Good timing for me to respond here.
We just had a sports oriented Physical Therapist come out to the last 30 minutes of our practice on Tuesday. I'm no expert, so I'll try to recall here what she said.
There are 3 main types of injury:
1. Trauma - Caused by a collision or a twist.
2. Overuse - Caused by not resting enough, playing too much.
3. Dings, bruises - Everyday, normal things that happen when playing sports.
And a 4th - Growing pains. These occur when the bones lengthen faster than the muscle. Usually a bilateral pain and you can't trace it back to something from items 1-3.
Leg injuries are interconnected throughout the entire leg. A knee injury may be the result of a muscle imbalance between the hips, quads, hamstrings and ankle.
A sharp pain that increases with movement is something to have looked at. If you ask your player if they feel like they are being stabbed, that's a sharp, shooting pain. Limping for more than a few minutes after the injury happens should be treated with caution. Any swelling should be treated with caution and should be looked at.
Dull pain is not as big of a worry. But if it lasts for 10+ days, it's worth taking a look.
At around the age of 11, athletes should start to incorporate some strengthening and stretching into their routine. Weights are not needed for strength. Body weight exercises like push ups, squats, lunges are great. There are a lot of variations of each of these exercises (traditional, side, rear, single leg, etc). Also, using resistance bands to strengthen hips is recommended. Proper form is THE MOST IMPORTANT aspect of these types of exercises for young athletes. Young females tend to buckle their knees when doing squat exercises. Or when doing a lunge, their front and back leg are in terrible positions. Make sure to strengthen all interconnected muscle. As mentioned above, muscle imbalances can be a root cause of many types of injuries.

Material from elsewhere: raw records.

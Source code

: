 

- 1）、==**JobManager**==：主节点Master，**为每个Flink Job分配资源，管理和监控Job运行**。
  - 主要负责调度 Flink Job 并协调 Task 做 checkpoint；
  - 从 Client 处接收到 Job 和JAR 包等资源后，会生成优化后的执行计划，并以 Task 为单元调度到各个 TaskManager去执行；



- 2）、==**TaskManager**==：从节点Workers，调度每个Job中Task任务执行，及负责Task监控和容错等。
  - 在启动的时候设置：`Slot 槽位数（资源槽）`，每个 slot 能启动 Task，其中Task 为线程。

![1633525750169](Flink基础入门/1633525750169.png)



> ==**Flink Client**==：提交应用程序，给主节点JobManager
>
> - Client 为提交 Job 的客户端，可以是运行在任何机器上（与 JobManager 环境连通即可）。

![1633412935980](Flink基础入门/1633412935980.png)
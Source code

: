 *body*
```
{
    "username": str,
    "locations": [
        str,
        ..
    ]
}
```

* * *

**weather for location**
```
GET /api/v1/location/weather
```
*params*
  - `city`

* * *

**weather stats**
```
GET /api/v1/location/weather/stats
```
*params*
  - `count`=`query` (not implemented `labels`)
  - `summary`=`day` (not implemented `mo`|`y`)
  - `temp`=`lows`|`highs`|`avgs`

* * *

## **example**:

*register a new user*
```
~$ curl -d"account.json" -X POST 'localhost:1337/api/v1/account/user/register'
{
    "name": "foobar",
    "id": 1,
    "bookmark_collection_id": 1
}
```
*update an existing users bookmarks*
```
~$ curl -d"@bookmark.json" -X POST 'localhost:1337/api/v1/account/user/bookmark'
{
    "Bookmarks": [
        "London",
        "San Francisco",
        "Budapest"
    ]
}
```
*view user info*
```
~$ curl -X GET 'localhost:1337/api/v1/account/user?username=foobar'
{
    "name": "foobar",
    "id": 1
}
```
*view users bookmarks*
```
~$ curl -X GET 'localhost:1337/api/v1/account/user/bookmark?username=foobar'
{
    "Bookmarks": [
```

This series of exercises seems to be the recommendation for prevention of lower extremity injuries for athletes. Try to have your player do it 3 or more times per week.
http://www.uwhealth.org/sports-medi...ucation-acl-injury-prevention-exercises/42908
My team does it a lot during pre and early season. We really should do it with every practice. (The team is 04 and 05 players - 11 and 12 year old girls. The first time they did it, they were extremely sore in muscles they had not worked very much).
Proper running form is also very important. And in soccer, we run forward, backward, sideways, shuffle, change of direction.
Flexibility is often overlooked. Tight muscles also lead to imbalances or compensating my using other body parts. The physical therapist HIGHLY recommended a foam roller routine every day. Google "foam roller" workout for ideas for quads, calves, hips, hamstrings.
Proper footwear was also discussed - She recommended making sure you are in the correct cleat size. Apparently at the pro levels of soccer, many players wear a shoes 1/2 to a full size smaller. This is not recommended as it puts added pressure on the tiny bones of the feet. She recommended walking barefoot whenever you are in a safe area (IE- not glass, rocks, sticks, insects, etc). Let the feet splay out is good for them to get strong. This is why slides are a good idea to put on after a soccer activity.
Fatigue can have a big impact on injuries. Tired minds make bad decisions. Tired bodies are not positioned properly. A tired mind and a tired body are a bad combination. I've personally seen a physical therapist for a lot of lower leg and back issues. I used to do a lot of running. I really had to work to get my muscles in proper balance. And I had to consciously keep my form in check if I wanted to run a long distance. Because you can get away with crappy form for 3-6 miles. After that, if you have bad form, then it gets worse. My right knee would dip in and cause me a ton of hip pain. The knee dipping in was a result of improper foot alignment.
We also asked her where to go first if you think there is an injury - Doctor or Physical Therapist. If there is trauma, see a doctor for x-rays and diagnosis. If it's just pain from overuse and nothing appears "broken" you could see a PT first or a doctor. A lot of the decision will also come down to how your insurance works. Some companies require a referral to see a PT.
See if your club can get a PT or sports doctor to come out and talk to your team. I think it was a good use of 30 minutes.